Le candidat israélo-moldave Ilan Shor, businessman, chef de son parti et maire de la ville d’Orhei, durant un meeting de campagne à Comrat, le 15 février 2019. (Crédit : Daniel Mihailescu/AFP)

Ilan Shor est né en Israël. Ses parents avaient immigré depuis la Moldavie à la fin des années 1970 avant de retourner à Chisinau en 1990. De son père, il a hérité une chaîne de magasins duty-free en Moldavie et il a établi tout un réseau d’entreprises dans le pays. Il est entré en politique en 2015, une initiative largement considérée comme un moyen lui permettant de se protéger face aux conséquences judiciaires du scandale bancaire, et il a fui en Israël en 2019.

Les évaluations des services de renseignement, en Moldavie comme aux États-Unis, ont déterminé que la Russie a cherché à utiliser les mouvements de protestation encouragés par Shor pour renverser le gouvernement. Shor s’exprime souvent lors des manifestations par visioconférence depuis Israël.

Les responsables ukrainiens et occidentaux disent que Shor entretient des liens avec le FSB (Service fédéral de sécurité de la fédération de Russie) qui fait entrer de l’argent en Moldavie dans le cadre de ses tentatives de soutenir les voix pro-russes, a fait savoir le Washington Post. Shor, qui a épousé une pop-star russe, serait connu au sein du FSB comme « le jeune » (il a 36 ans).

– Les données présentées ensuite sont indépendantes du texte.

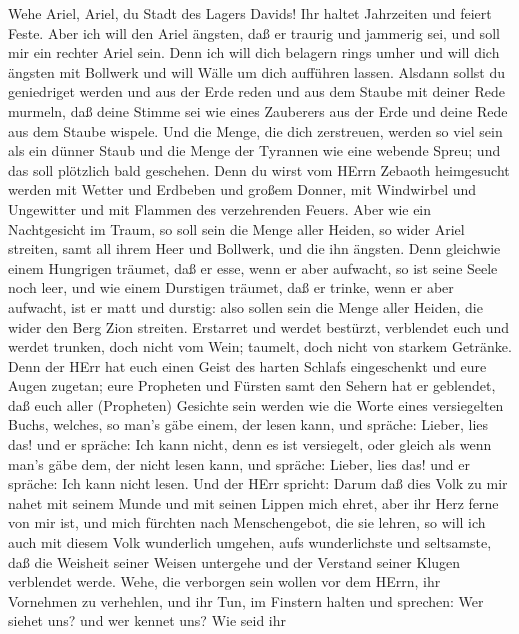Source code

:  Wehe Ariel, Ariel, du Stadt des Lagers Davids! Ihr haltet
Jahrzeiten und feiert Feste.  Aber ich will den Ariel
ängsten, daß er traurig und jammerig sei, und soll mir ein rechter Ariel
sein.  Denn ich will dich belagern rings umher und will dich
ängsten mit Bollwerk und will Wälle um dich aufführen lassen.
 Alsdann sollst du geniedriget werden und aus der Erde reden
und aus dem Staube mit deiner Rede murmeln, daß deine Stimme sei wie
eines Zauberers aus der Erde und deine Rede aus dem Staube wispele.
 Und die Menge, die dich zerstreuen, werden so viel sein als
ein dünner Staub und die Menge der Tyrannen wie eine webende Spreu; und
das soll plötzlich bald geschehen.  Denn du wirst vom HErrn
Zebaoth heimgesucht werden mit Wetter und Erdbeben und großem Donner,
mit Windwirbel und Ungewitter und mit Flammen des verzehrenden Feuers.
 Aber wie ein Nachtgesicht im Traum, so soll sein die Menge
aller Heiden, so wider Ariel streiten, samt all ihrem Heer und Bollwerk,
und die ihn ängsten.  Denn gleichwie einem Hungrigen
träumet, daß er esse, wenn er aber aufwacht, so ist seine Seele noch
leer, und wie einem Durstigen träumet, daß er trinke, wenn er aber
aufwacht, ist er matt und durstig: also sollen sein die Menge aller
Heiden, die wider den Berg Zion streiten.  Erstarret und
werdet bestürzt, verblendet euch und werdet trunken, doch nicht vom
Wein; taumelt, doch nicht von starkem Getränke.  Denn der
HErr hat euch einen Geist des harten Schlafs eingeschenkt und eure Augen
zugetan; eure Propheten und Fürsten samt den Sehern hat er geblendet,
 daß euch aller (Propheten) Gesichte sein werden wie die
Worte eines versiegelten Buchs, welches, so man's gäbe einem, der lesen
kann, und spräche: Lieber, lies das! und er spräche: Ich kann nicht,
denn es ist versiegelt,  oder gleich als wenn man's gäbe
dem, der nicht lesen kann, und spräche: Lieber, lies das! und er
spräche: Ich kann nicht lesen.  Und der HErr spricht: Darum
daß dies Volk zu mir nahet mit seinem Munde und mit seinen Lippen mich
ehret, aber ihr Herz ferne von mir ist, und mich fürchten nach
Menschengebot, die sie lehren,  so will ich auch mit diesem
Volk wunderlich umgehen, aufs wunderlichste und seltsamste, daß die
Weisheit seiner Weisen untergehe und der Verstand seiner Klugen
verblendet werde.  Wehe, die verborgen sein wollen vor dem
HErrn, ihr Vornehmen zu verhehlen, und ihr Tun, im Finstern halten und
sprechen: Wer siehet uns? und wer kennet uns?  Wie seid ihr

« La Moldavie doit affronter des menaces hybrides », a expliqué Popescu lors de notre rencontre. « Nous prenons notre sécurité très au sérieux et nos institutions font tout ce qu’elles peuvent pour maintenir la paix et le calme mais il est inacceptable que des personnalités comme Shor tentent de semer la violence dans les rues de la Moldavie ».

Le pays a soumis une demande d’extradition aux autorités israéliennes concernant Ilan Shor, dans le cadre du rôle tenu par ce dernier dans le scandale bancaire, mais il n’a encore reçu aucune réponse, selon de hauts-responsables du ministère moldave des Affaires étrangères. Certains officiels, à Chisinau, expliquent qu’Israël pourrait préférer attendre la fin du procès en appel de l’homme d’affaires et que l’État juif pourrait passer à l’action dans le sillage de sa condamnation par contumace. Shor fait aujourd’hui l’objet d’autres enquêtes dans d’autres dossiers en lien avec ses activités pendant et après le scandale qui l’a éclaboussé.

Un homme marche devant des affiches électorales montrant les candidats du parti Shor qui est dirigé par l’homme d’affaires moldave Ilan Shor, né en Israël, à Chisinau, en Moldavie, le 21 février 2019. (Crédit :AP Photo/Vadim Ghirda)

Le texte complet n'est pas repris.